Fig. 11.Images showing the difference of the current and previous frames after hole filling: (a) Before flickering pixel processing; (b) After flickering pixel processing
Fig. 12.Temporal variation of the PSNR on successive frames
Table 1 shows the average PSNR between 30 successive frames before and after applying the flickering process. The PNSR of the proposed method is greater than that of original method. It is clear that the flickering phenomenon is greatly reduced by the proposed algorithm.
Table1.PSNR between successive frames
Table 2 and Table 3 show specifications of the computer used in this experiment and the computational time of the hole filling process for each algorithm, respectively. From Table 2, it is clear that the proposed algorithm is faster than Criminisi’s In-painting algorithm and as fast as the spiral weighted average algorithm.

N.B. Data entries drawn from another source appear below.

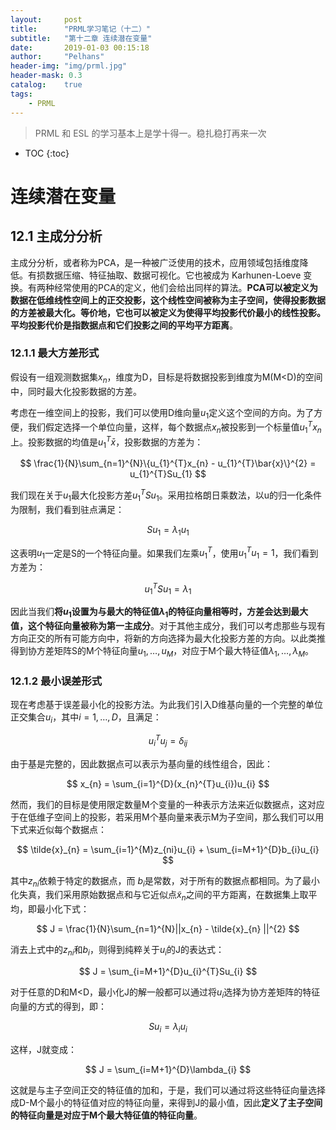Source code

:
 ```yaml
---
layout:     post
title:      "PRML学习笔记（十二）"
subtitle:   "第十二章 连续潜在变量"
date:       2019-01-03 00:15:18
author:     "Pelhans"
header-img: "img/prml.jpg"
header-mask: 0.3 
catalog:    true
tags:
    - PRML
---
```



> PRML 和 ESL 的学习基本上是学十得一。稳扎稳打再来一次

* TOC
{:toc}

# 连续潜在变量

## 12.1 主成分分析

主成分分析，或者称为PCA，是一种被广泛使用的技术，应用领域包括维度降低。有损数据压缩、特征抽取、数据可视化。它也被成为 Karhunen-Loeve 变换。有两种经常使用的PCA的定义，他们会给出同样的算法。**PCA可以被定义为数据在低维线性空间上的正交投影，这个线性空间被称为主子空间，使得投影数据的方差被最大化。等价地，它也可以被定义为使得平均投影代价最小的线性投影。平均投影代价是指数据点和它们投影之间的平均平方距离**。

### 12.1.1 最大方差形式

假设有一组观测数据集$x_{n}$，维度为D，目标是将数据投影到维度为M(M<D)的空间中，同时最大化投影数据的方差。

考虑在一维空间上的投影，我们可以使用D维向量$u_{1}$定义这个空间的方向。为了方便，我们假定选择一个单位向量，这样，每个数据点$x_{n}$被投影到一个标量值$u_{1}^{T}x_{n}$上。投影数据的均值是$u_{1}^{T}\bar{x}$，投影数据的方差为：

$$ \frac{1}{N}\sum_{n=1}^{N}\{u_{1}^{T}x_{n} - u_{1}^{T}\bar{x}\}^{2} = u_{1}^{T}Su_{1} $$

我们现在关于$u_{1}$最大化投影方差$u_{1}^{T}Su_{1}$。采用拉格朗日乘数法，以u的归一化条件为限制，我们看到驻点满足：

$$ Su_{1} = \lambda_{1}u_{1} $$

这表明$u_{1}$一定是S的一个特征向量。如果我们左乘$u_{1}^{T}$，使用$u_{1}^{T}u_{1}=1$，我们看到方差为：

$$u_{1}^{T}Su_{1} = \lambda_{1} $$

因此当我们**将$u_{1}$设置为与最大的特征值$\lambda_{1}$的特征向量相等时，方差会达到最大值，这个特征向量被称为第一主成分**。对于其他主成分，我们可以考虑那些与现有方向正交的所有可能方向中，将新的方向选择为最大化投影方差的方向。以此类推得到协方差矩阵S的M个特征向量$u_{1},\dots,u_{M}$，对应于M个最大特征值$\lambda_{1},\dots,\lambda_{M}$。

### 12.1.2 最小误差形式

现在考虑基于误差最小化的投影方法。为此我们引入D维基向量的一个完整的单位正交集合$u_{i}$，其中$i=1,\dots,D$，且满足：

$$ u_{i}^{T}u_{j} = \delta_{ij} $$

由于基是完整的，因此数据点可以表示为基向量的线性组合，因此：

$$ x_{n} = \sum_{i=1}^{D}(x_{n}^{T}u_{i})u_{i} $$

然而，我们的目标是使用限定数量M个变量的一种表示方法来近似数据点，这对应于在低维子空间上的投影，若采用M个基向量来表示M为子空间，那么我们可以用下式来近似每个数据点：

$$ \tilde{x}_{n} = \sum_{i=1}^{M}z_{ni}u_{i} + \sum_{i=M+1}^{D}b_{i}u_{i} $$

其中${z_{ni}}$依赖于特定的数据点，而 $b_{i}$是常数，对于所有的数据点都相同。为了最小化失真，我们采用原始数据点和与它近似点$\tilde{x}_{n}$之间的平方距离，在数据集上取平均，即最小化下式：

$$ J = \frac{1}{N}\sum_{n=1}^{N}||x_{n} - \tilde{x}_{n} ||^{2} $$

消去上式中的$z_{ni}$和$b_{i}$，则得到纯粹关于$u_{i}$的J的表达式：

$$ J = \sum_{i=M+1}^{D}u_{i}^{T}Su_{i} $$

对于任意的D和M<D，最小化J的解一般都可以通过将$u_{i}$选择为协方差矩阵的特征向量的方式的得到，即：

$$ Su_{i} = \lambda_{i}u_{i} $$

这样，J就变成：

$$ J = \sum_{i=M+1}^{D}\lambda_{i} $$

这就是与主子空间正交的特征值的加和，于是，我们可以通过将这些特征向量选择成D-M个最小的特征值对应的特征向量，来得到J的最小值，因此**定义了主子空间的特征向量是对应于M个最大特征值的特征向量**。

Table 2.Computer spec. used in the experiments
Table 3.Performance comparison (processing speed)
Table 4 shows the computational time of each process in the proposed algorithm. To reduce the processing time, we implemented the joint bilateral filtering with GPU programming and thus the proposed algorithm can be implemented for some of real-time applications.
Table4.Computational time of each process
In this paper, we proposed a new virtual-view synthesis algorithm by using the Kinect camera system for real-time application. In the proposed algorithm, we enhanced the quality of the obtained depth map by correcting the wrong depth values and used a joint bilateral filter to fill holes. We also reduced the flickering phenomenon in the obtained depth map.
We finally synthesized the virtual-view by using the 3D warping algorithm and removed disocclusion regions by using a block based gradient searching algorithm. Experimental results show that the proposed algorithm resulted in a better quality of the synthesized virtual-view image even in real time.